-- LISTED RECORDS follows --

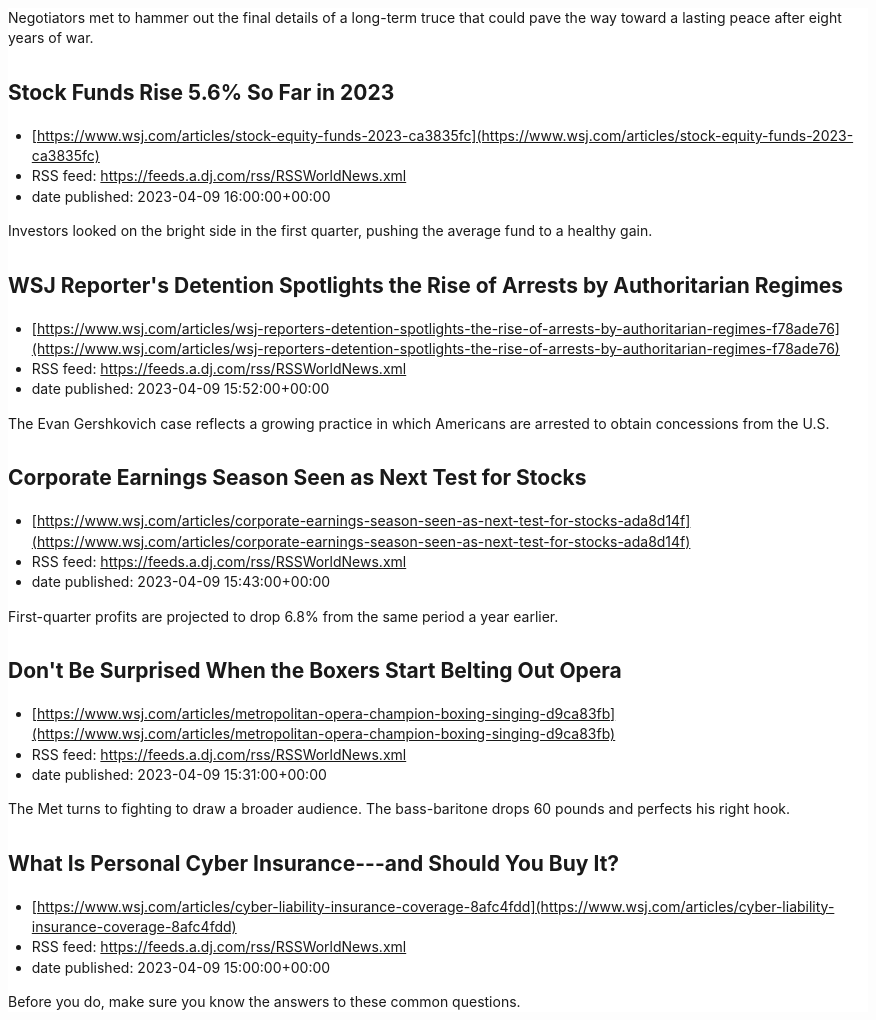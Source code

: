 Negotiators met to hammer out the final details of a long-term truce that could pave the way toward a lasting peace after eight years of war.

## Stock Funds Rise 5.6% So Far in 2023
 - [https://www.wsj.com/articles/stock-equity-funds-2023-ca3835fc](https://www.wsj.com/articles/stock-equity-funds-2023-ca3835fc)
 - RSS feed: https://feeds.a.dj.com/rss/RSSWorldNews.xml
 - date published: 2023-04-09 16:00:00+00:00

Investors looked on the bright side in the first quarter, pushing the average fund to a healthy gain.

## WSJ Reporter's Detention Spotlights the Rise of Arrests by Authoritarian Regimes
 - [https://www.wsj.com/articles/wsj-reporters-detention-spotlights-the-rise-of-arrests-by-authoritarian-regimes-f78ade76](https://www.wsj.com/articles/wsj-reporters-detention-spotlights-the-rise-of-arrests-by-authoritarian-regimes-f78ade76)
 - RSS feed: https://feeds.a.dj.com/rss/RSSWorldNews.xml
 - date published: 2023-04-09 15:52:00+00:00

The Evan Gershkovich case reflects a growing practice in which Americans are arrested to obtain concessions from the U.S.

## Corporate Earnings Season Seen as Next Test for Stocks
 - [https://www.wsj.com/articles/corporate-earnings-season-seen-as-next-test-for-stocks-ada8d14f](https://www.wsj.com/articles/corporate-earnings-season-seen-as-next-test-for-stocks-ada8d14f)
 - RSS feed: https://feeds.a.dj.com/rss/RSSWorldNews.xml
 - date published: 2023-04-09 15:43:00+00:00

First-quarter profits are projected to drop 6.8% from the same period a year earlier.

## Don't Be Surprised When the Boxers Start Belting Out Opera
 - [https://www.wsj.com/articles/metropolitan-opera-champion-boxing-singing-d9ca83fb](https://www.wsj.com/articles/metropolitan-opera-champion-boxing-singing-d9ca83fb)
 - RSS feed: https://feeds.a.dj.com/rss/RSSWorldNews.xml
 - date published: 2023-04-09 15:31:00+00:00

The Met turns to fighting to draw a broader audience. The bass-baritone drops 60 pounds and perfects his right hook.

## What Is Personal Cyber Insurance---and Should You Buy It?
 - [https://www.wsj.com/articles/cyber-liability-insurance-coverage-8afc4fdd](https://www.wsj.com/articles/cyber-liability-insurance-coverage-8afc4fdd)
 - RSS feed: https://feeds.a.dj.com/rss/RSSWorldNews.xml
 - date published: 2023-04-09 15:00:00+00:00

Before you do, make sure you know the answers to these common questions.
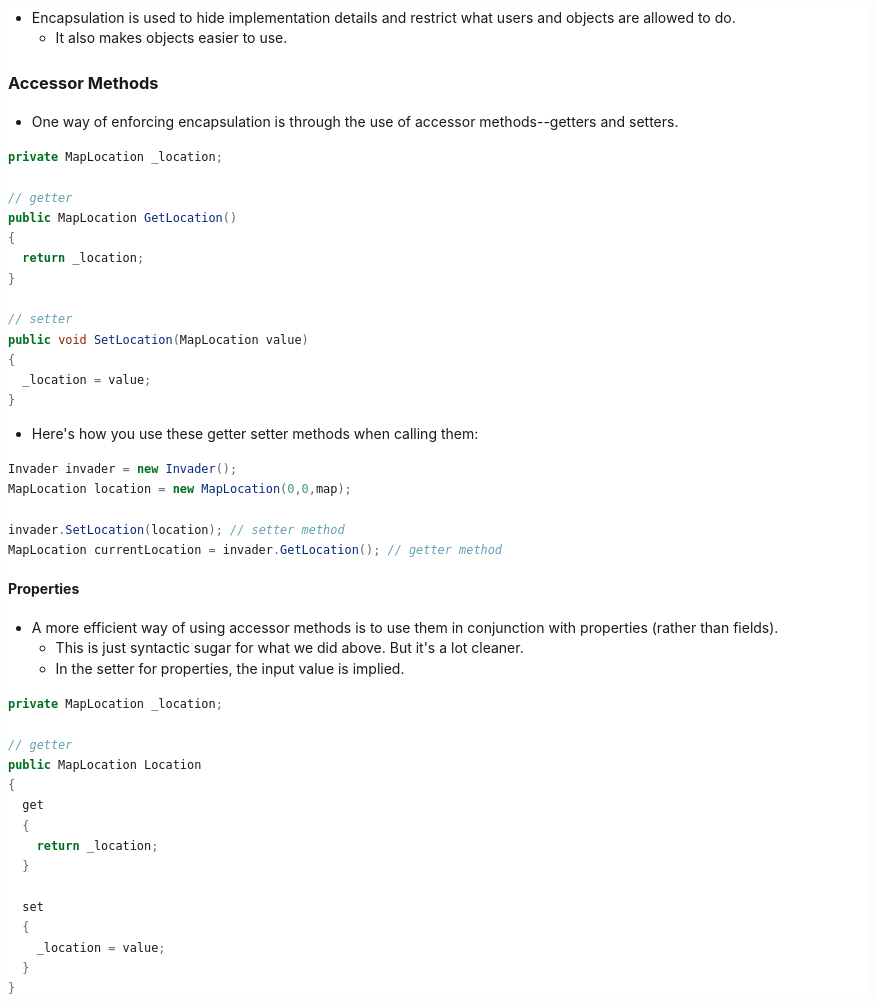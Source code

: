 - Encapsulation is used to hide implementation details and restrict what users and objects are allowed to do.
  - It also makes objects easier to use.

### Accessor Methods

- One way of enforcing encapsulation is through the use of accessor methods--getters and setters.

```c#
private MapLocation _location;

// getter
public MapLocation GetLocation()
{
  return _location;
}

// setter
public void SetLocation(MapLocation value)
{
  _location = value;
}
```

- Here's how you use these getter setter methods when calling them:

```c#
Invader invader = new Invader();
MapLocation location = new MapLocation(0,0,map);

invader.SetLocation(location); // setter method
MapLocation currentLocation = invader.GetLocation(); // getter method
```

#### Properties

- A more efficient way of using accessor methods is to use them in conjunction with properties (rather than fields).
  - This is just syntactic sugar for what we did above. But it's a lot cleaner.
  - In the setter for properties, the input value is implied.

```c#
private MapLocation _location;

// getter
public MapLocation Location
{
  get
  {
    return _location;
  }

  set
  {
    _location = value;
  }
}
```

-- LISTED RECORDS concluded --

→ **YOUR TASK**:
Leave out the pictures and restate, word for word, the lines from the top of the data through the line containing "## WSJ Reporter's", both included.

→ **ANSWER BOX**:
Source code

: Negotiators met to hammer out the final details of a long-term truce that could pave the way toward a lasting peace after eight years of war.

## Stock Funds Rise 5.6% So Far in 2023
 - [https://www.wsj.com/articles/stock-equity-funds-2023-ca3835fc](https://www.wsj.com/articles/stock-equity-funds-2023-ca3835fc)
 - RSS feed: https://feeds.a.dj.com/rss/RSSWorldNews.xml
 - date published: 2023-04-09 16:00:00+00:00

Investors looked on the bright side in the first quarter, pushing the average fund to a healthy gain.

## WSJ Reporter's Detention Spotlights the Rise of Arrests by Authoritarian Regimes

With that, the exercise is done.